# e-TA 1: Brief Introduction to Stata

Welcome to e-Tutorial, your on-line help to Econ508. The
introductory material presented below is the first of a series of
handouts that will be distributed along the course, designed to enhance
your understanding of the topics and your performance on the homework.
This very first issue focuses on the basic operations of the main
software used in the course (STATA). The core material was extracted
from Gregory Kordas' "Computing in Econ 472" (1999) and "A Tutorial in
Stata" (1999). The usual disclaimers apply.^{1}

# Accessing Stata

The statistical package Stata can be found at the OCSS (Office of
Computing and Communications for Social Sciences) lab, located at the
212 Lincoln Hall. Also, you can find Stata at the Foreign Languages
Building (FLB) (room G8). It is also available at the Econometrics Lab,
DKH, for students enrolled in the Econometrics field or other classes
that require lab experiments.Stata is probably the most widely used statstical software for applied econometrics. It already comes with an extensive library of functions and it is possible to easily download user-written functions. Additionally, Stata has an extraordinary set of reference books, and by this reason some students may be interested in purchasing the package. In those cases, the best strategy is to form a group of students and make a special order to STATA Inc. For Econ 508 purposes, however, the weekly edition of e-Tutorial will bring all necessary information to solve the homework. A very important resource to keep in mind whenever you encounter a problem not descibed in the manuals is the official Stata forums at statalist.org

# First steps in Stata

Having installed Stata the next step is learning the *syntax*
of the language, this means learning the rules of it. After you open
Stata you are going to see the Stata console, which displays the
results of your analysis or any messages associated with your code that
is entered in the command line (the box at the bottom of the screen).
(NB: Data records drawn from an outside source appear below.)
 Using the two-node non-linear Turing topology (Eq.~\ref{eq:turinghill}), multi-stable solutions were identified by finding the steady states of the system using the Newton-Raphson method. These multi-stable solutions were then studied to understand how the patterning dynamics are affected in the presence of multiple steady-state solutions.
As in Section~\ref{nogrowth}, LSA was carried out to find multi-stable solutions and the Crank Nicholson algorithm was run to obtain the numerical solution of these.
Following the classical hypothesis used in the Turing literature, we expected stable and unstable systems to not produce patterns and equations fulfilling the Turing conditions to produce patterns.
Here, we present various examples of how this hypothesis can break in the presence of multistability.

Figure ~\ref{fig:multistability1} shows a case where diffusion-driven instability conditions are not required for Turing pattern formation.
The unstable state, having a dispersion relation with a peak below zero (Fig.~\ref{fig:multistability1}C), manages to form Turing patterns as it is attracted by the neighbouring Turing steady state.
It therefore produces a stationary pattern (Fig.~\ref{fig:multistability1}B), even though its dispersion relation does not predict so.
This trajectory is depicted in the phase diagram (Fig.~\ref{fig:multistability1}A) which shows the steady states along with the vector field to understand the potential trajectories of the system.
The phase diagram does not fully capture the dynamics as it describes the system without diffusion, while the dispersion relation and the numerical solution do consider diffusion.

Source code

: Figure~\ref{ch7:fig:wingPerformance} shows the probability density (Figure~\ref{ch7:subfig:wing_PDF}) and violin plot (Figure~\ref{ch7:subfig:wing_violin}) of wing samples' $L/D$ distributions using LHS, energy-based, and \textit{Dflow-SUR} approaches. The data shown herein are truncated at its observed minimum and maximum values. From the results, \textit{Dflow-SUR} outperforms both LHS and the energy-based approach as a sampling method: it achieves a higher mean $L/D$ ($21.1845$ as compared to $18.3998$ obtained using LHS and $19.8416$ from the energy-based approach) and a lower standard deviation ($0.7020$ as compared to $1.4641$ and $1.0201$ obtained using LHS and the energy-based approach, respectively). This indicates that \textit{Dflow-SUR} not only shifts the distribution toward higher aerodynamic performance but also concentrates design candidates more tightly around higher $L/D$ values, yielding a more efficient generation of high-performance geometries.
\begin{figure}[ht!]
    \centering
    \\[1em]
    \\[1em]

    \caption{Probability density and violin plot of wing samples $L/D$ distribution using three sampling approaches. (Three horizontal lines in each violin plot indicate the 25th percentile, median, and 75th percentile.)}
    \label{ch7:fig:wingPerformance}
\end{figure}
For example, we can use Stata as a calculator. In the command box you can type:

` display 2 + 2`

` 4`

or

`display`

`log(1)`

` 0`

To quit the program just type:

` exit, clear`

Note: most Stata commands have several options options which are invoked after placing the ",". In the example above, if data were loaded in the memory then typing "exit" only would give the following error:

` no; data in memory would be lost`

r(4);

therefore, it is necessary to clear the data from the memory before exiting Stata.
This could be done in two lines of command by typing "clear" first and
then "exit". Or by using the clear option of the "exit" command (as
above). To learn more about what a command does and its options, you
can always refer to its help file by typing:

` help exit`

## Scripting your work

Rather than saving the work space, it is highly recommended that you
keep a record of the commands entered, so that we can reproduce it at a
later date. The easiest way to do this is to record all your commands
on a do-file,
available from the File menu. Commands are executed by highlighting
them and hitting Run (or Ctrl+Shift+D for PC and Command+Shift+D for
Mac). At the end of a session, save the final script for a permanent
record of your work.

A do-file is a text file that contains lines of Stata code that can be saved and use over and over again. This is the preferred method to save your work and guarantee reproducibility. To know more on reproducible research you should read Professor Koenker's Reproducibility in Econometrics Research webpage

A useful tip to keep in mind is that everything that is written
after a * sign is assumed to be a comment and is ignored by Stata.

# Working in Stata

The best way to learn Stata is to dive right in and work through a simple example.

## Example - The U.S. Economy in the 1990s

Let's start with an analysis of the performance of the U.S. economy during the 1990s. We have annual data on GDP growth, GDP per capita growth, private consumption growth, investment growth, manufacturing labor productivity growth, unemployment rate, and inflation rate. (The data is publicly available in the statistical appendixes of the World Economic Outlook, May 2001, IMF).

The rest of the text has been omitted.